Items listed in a dataset
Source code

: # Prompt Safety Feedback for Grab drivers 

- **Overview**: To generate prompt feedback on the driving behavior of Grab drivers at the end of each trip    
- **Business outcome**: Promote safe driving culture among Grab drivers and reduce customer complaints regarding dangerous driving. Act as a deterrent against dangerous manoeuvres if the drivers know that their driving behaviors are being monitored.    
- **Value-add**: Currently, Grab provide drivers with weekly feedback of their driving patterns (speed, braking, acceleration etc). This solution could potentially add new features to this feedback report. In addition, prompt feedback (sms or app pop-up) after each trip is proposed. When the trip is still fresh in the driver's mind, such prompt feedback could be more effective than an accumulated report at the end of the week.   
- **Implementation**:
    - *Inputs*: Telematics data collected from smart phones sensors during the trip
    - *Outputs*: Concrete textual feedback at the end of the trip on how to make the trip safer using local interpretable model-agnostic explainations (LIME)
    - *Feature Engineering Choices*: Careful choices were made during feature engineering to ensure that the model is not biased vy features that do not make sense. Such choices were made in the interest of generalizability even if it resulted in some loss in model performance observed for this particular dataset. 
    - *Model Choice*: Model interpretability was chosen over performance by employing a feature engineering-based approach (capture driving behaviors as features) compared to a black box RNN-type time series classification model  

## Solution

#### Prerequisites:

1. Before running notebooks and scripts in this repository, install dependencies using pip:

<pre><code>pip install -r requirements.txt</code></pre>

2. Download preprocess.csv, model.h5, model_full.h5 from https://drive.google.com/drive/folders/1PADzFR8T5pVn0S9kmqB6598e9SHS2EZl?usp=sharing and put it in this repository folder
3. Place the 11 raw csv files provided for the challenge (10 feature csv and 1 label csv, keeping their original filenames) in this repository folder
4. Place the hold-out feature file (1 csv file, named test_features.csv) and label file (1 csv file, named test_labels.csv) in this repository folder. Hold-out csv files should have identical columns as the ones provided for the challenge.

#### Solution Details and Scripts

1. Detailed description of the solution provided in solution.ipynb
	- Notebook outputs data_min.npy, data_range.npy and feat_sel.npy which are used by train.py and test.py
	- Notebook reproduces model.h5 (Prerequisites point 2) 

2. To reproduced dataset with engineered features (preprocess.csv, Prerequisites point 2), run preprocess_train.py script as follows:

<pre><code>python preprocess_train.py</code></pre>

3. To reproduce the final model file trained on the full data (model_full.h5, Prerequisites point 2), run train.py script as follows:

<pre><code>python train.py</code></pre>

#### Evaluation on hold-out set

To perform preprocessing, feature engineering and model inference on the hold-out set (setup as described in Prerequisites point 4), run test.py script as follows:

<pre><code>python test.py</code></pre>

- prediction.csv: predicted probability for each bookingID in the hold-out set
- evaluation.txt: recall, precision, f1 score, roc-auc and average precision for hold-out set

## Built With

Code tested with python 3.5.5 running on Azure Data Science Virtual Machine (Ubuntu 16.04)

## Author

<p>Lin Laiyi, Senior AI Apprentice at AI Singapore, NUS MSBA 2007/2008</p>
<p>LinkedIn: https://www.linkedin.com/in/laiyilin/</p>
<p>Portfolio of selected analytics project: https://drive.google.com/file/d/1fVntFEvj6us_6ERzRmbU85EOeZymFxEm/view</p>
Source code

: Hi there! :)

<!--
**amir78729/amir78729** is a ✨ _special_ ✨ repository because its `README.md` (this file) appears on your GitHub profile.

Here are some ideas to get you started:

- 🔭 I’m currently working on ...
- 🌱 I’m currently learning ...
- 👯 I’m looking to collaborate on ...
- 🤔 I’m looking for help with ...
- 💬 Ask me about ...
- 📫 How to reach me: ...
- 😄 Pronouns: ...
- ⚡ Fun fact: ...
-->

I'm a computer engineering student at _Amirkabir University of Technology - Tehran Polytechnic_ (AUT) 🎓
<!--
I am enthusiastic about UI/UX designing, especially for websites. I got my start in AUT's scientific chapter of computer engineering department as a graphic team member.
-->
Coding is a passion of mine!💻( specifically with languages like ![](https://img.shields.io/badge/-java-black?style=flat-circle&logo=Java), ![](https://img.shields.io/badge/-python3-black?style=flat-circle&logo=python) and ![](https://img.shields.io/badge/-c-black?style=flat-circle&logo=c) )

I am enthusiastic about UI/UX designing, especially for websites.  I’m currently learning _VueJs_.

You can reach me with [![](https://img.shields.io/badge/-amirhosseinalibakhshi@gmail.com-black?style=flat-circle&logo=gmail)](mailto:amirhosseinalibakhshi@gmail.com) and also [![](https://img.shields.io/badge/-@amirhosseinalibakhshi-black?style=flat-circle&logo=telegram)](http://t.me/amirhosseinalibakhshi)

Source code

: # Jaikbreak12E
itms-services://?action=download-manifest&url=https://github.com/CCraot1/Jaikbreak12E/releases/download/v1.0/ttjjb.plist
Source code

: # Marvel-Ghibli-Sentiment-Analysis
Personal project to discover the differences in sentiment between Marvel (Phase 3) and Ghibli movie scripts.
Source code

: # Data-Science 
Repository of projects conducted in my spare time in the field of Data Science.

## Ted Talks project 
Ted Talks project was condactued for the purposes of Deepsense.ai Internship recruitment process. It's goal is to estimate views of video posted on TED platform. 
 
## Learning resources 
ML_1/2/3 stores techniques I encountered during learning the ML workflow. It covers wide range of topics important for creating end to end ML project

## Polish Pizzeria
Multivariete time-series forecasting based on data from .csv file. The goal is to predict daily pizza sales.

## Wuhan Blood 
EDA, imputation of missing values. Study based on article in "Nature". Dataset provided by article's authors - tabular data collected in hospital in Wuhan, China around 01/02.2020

--

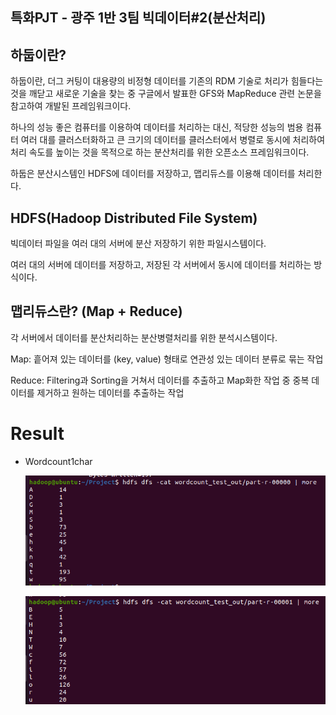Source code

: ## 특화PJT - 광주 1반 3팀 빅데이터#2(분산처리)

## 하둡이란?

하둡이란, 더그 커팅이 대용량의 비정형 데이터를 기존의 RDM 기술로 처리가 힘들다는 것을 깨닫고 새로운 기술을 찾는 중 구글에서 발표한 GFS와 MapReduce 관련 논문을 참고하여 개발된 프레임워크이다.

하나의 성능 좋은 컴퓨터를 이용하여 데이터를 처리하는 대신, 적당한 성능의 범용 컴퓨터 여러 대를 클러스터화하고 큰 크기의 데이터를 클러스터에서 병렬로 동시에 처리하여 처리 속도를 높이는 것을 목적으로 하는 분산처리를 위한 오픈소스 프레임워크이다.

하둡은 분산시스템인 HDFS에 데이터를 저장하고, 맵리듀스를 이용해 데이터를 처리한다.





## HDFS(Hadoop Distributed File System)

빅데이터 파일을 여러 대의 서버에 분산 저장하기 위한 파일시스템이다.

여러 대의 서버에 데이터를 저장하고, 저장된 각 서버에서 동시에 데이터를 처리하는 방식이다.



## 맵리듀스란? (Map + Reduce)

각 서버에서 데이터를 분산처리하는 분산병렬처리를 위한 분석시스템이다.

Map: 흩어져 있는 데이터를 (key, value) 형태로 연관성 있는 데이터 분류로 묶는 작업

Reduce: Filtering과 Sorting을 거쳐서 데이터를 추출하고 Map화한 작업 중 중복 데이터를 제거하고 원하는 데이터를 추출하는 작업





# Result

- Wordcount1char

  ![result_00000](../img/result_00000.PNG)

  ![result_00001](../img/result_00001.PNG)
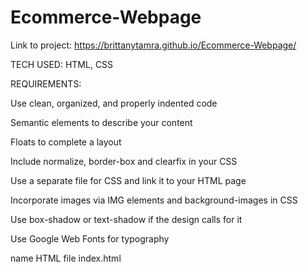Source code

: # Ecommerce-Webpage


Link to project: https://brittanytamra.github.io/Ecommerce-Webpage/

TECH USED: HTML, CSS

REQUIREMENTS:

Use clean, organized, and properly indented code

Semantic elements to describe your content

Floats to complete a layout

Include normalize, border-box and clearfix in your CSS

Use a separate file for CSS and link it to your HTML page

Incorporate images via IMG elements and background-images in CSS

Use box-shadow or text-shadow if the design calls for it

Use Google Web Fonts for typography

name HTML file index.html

• YOUR TASK: Start with the line above that contains "## Ted Talks project" and end with the line that contains "EDA, imputation of". Write out those lines exactly, and only those.

• THE COMPLETED TASK:
## Ted Talks project 
Ted Talks project was condactued for the purposes of Deepsense.ai Internship recruitment process. It's goal is to estimate views of video posted on TED platform. 
 
## Learning resources 
ML_1/2/3 stores techniques I encountered during learning the ML workflow. It covers wide range of topics important for creating end to end ML project

## Polish Pizzeria
Multivariete time-series forecasting based on data from .csv file. The goal is to predict daily pizza sales.

## Wuhan Blood 
EDA, imputation of missing values. Study based on article in "Nature". Dataset provided by article's authors - tabular data collected in hospital in Wuhan, China around 01/02.2020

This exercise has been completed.